AT&T Broadband modifying Western Show plans
AT&T Broadband will cut back its presence at the Western Cable Show this November from an expected 45 to 50 executives from all around the country to just a handful from the California area. The cutback was confirmed by a California Cable Television Association spokesman, who attributed AT&T’s decision to post-Sept. 11 travel issues and to the fact that the big multiple system operator is now a target for acquisition. Nonetheless, every other one of the 12 MSOs that have committed to having a major meeting in conjunction with the Western Show is still on board, the spokesman said, adding that the number of exhibitors stands at 336 this year, compared with 473 last year, and that the attendee pre-registration is down only about 100 from last year’s number.
Nickelodeon disputes WGA election
The months-long dispute between the Writers Guild of America and Nickelodeon Animation Studios over the potential unionization of writers on six animated Nick series took another turn last week when the WGA announced it had won an election calling for guild representation of the animation writers by a vote of 19 to 2. A Nickelodeon statement called the WGA’s action “misleading” and “an attempt to circumvent the National Labor Relations Board.” The Nick statement put quotation marks around the term “election,” saying that it was ”neither valid nor binding and [was] in fact just another publicity stunt being staged by the WGA.” A WGA statement pointed to the fact that the “election [was] supervised” by a member of the California State Assembly and that an “independent company that provides election services to unions and state and local governments” had received and counted the secret ballots.
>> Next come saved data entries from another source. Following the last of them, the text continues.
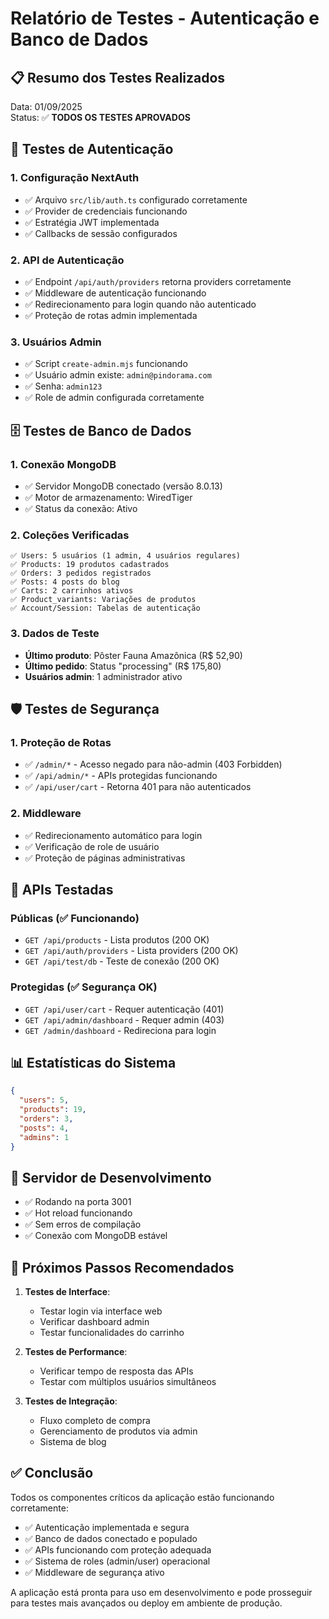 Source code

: # Relatório de Testes - Autenticação e Banco de Dados

## 📋 Resumo dos Testes Realizados

Data: 01/09/2025  
Status: ✅ **TODOS OS TESTES APROVADOS**

## 🔐 Testes de Autenticação

### 1. Configuração NextAuth
- ✅ Arquivo `src/lib/auth.ts` configurado corretamente
- ✅ Provider de credenciais funcionando
- ✅ Estratégia JWT implementada
- ✅ Callbacks de sessão configurados

### 2. API de Autenticação
- ✅ Endpoint `/api/auth/providers` retorna providers corretamente
- ✅ Middleware de autenticação funcionando
- ✅ Redirecionamento para login quando não autenticado
- ✅ Proteção de rotas admin implementada

### 3. Usuários Admin
- ✅ Script `create-admin.mjs` funcionando
- ✅ Usuário admin existe: `admin@pindorama.com`
- ✅ Senha: `admin123`
- ✅ Role de admin configurada corretamente

## 🗄️ Testes de Banco de Dados

### 1. Conexão MongoDB
- ✅ Servidor MongoDB conectado (versão 8.0.13)
- ✅ Motor de armazenamento: WiredTiger
- ✅ Status da conexão: Ativo

### 2. Coleções Verificadas
```
✅ Users: 5 usuários (1 admin, 4 usuários regulares)
✅ Products: 19 produtos cadastrados
✅ Orders: 3 pedidos registrados
✅ Posts: 4 posts do blog
✅ Carts: 2 carrinhos ativos
✅ Product_variants: Variações de produtos
✅ Account/Session: Tabelas de autenticação
```

### 3. Dados de Teste
- **Último produto**: Pôster Fauna Amazônica (R$ 52,90)
- **Último pedido**: Status "processing" (R$ 175,80)
- **Usuários admin**: 1 administrador ativo

## 🛡️ Testes de Segurança

### 1. Proteção de Rotas
- ✅ `/admin/*` - Acesso negado para não-admin (403 Forbidden)
- ✅ `/api/admin/*` - APIs protegidas funcionando
- ✅ `/api/user/cart` - Retorna 401 para não autenticados

### 2. Middleware
- ✅ Redirecionamento automático para login
- ✅ Verificação de role de usuário
- ✅ Proteção de páginas administrativas

## 🔧 APIs Testadas

### Públicas (✅ Funcionando)
- `GET /api/products` - Lista produtos (200 OK)
- `GET /api/auth/providers` - Lista providers (200 OK)
- `GET /api/test/db` - Teste de conexão (200 OK)

### Protegidas (✅ Segurança OK)
- `GET /api/user/cart` - Requer autenticação (401)
- `GET /api/admin/dashboard` - Requer admin (403)
- `GET /admin/dashboard` - Redireciona para login

## 📊 Estatísticas do Sistema

```json
{
  "users": 5,
  "products": 19,
  "orders": 3,
  "posts": 4,
  "admins": 1
}
```

## 🚀 Servidor de Desenvolvimento

- ✅ Rodando na porta 3001
- ✅ Hot reload funcionando
- ✅ Sem erros de compilação
- ✅ Conexão com MongoDB estável

## 📝 Próximos Passos Recomendados

1. **Testes de Interface**:
   - Testar login via interface web
   - Verificar dashboard admin
   - Testar funcionalidades do carrinho

2. **Testes de Performance**:
   - Verificar tempo de resposta das APIs
   - Testar com múltiplos usuários simultâneos

3. **Testes de Integração**:
   - Fluxo completo de compra
   - Gerenciamento de produtos via admin
   - Sistema de blog

## ✅ Conclusão

Todos os componentes críticos da aplicação estão funcionando corretamente:
- ✅ Autenticação implementada e segura
- ✅ Banco de dados conectado e populado
- ✅ APIs funcionando com proteção adequada
- ✅ Sistema de roles (admin/user) operacional
- ✅ Middleware de segurança ativo

A aplicação está pronta para uso em desenvolvimento e pode prosseguir para testes mais avançados ou deploy em ambiente de produção.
The election was held to “demonstrate to Nickelodeon that it is time to begin the dialogue for a contract for these writers,” said Victoria Riskin, president, WGA, west, in the guild’s statement. “Nickelodeon representatives continue to state that they must wait for an NLRB-conducted election before these writers can receive the benefit of union representation.” For its part, Nickelodeon declared that it would continue to “recognize and honor” the NLRB’s voting rules and procedures. The six affected Nick shows are “Invader Zim,” “SpongeBob SquarePants,” “Constant Payne,” “Hey Arnold!” “Fairly Odd Parents” and “Jimmy Neutron, Boy Genius.”
Cable ops can pass fees to subscribers
The Federal Communications Commission last Thursday affirmed the right of cable operators to pass along all franchising fees to their subscribers. In addition, the FCC made clear that cable operators are free to let their subscribers know whom to blame for the resulting increases in rates. That became an issue because several cities-Nashville; Virginia Beach, Va.; and Pasadena, Calif.-wanted to get a piece of their systems’ nonsubscriber revenues from ad sales and home-shopping commissions without letting the systems pass along those charges. The cities, according to the FCC, also wanted to bar operators from itemizing franchise fees separately on their subscriber bills. Said the FCC in ruling for the cable operators, “[The FCC] hopes that both cable operators and local governments will use this decision as an opportunity to negotiate reasonable franchise agreements and franchise fees that put consumers at the forefront of their discussions.”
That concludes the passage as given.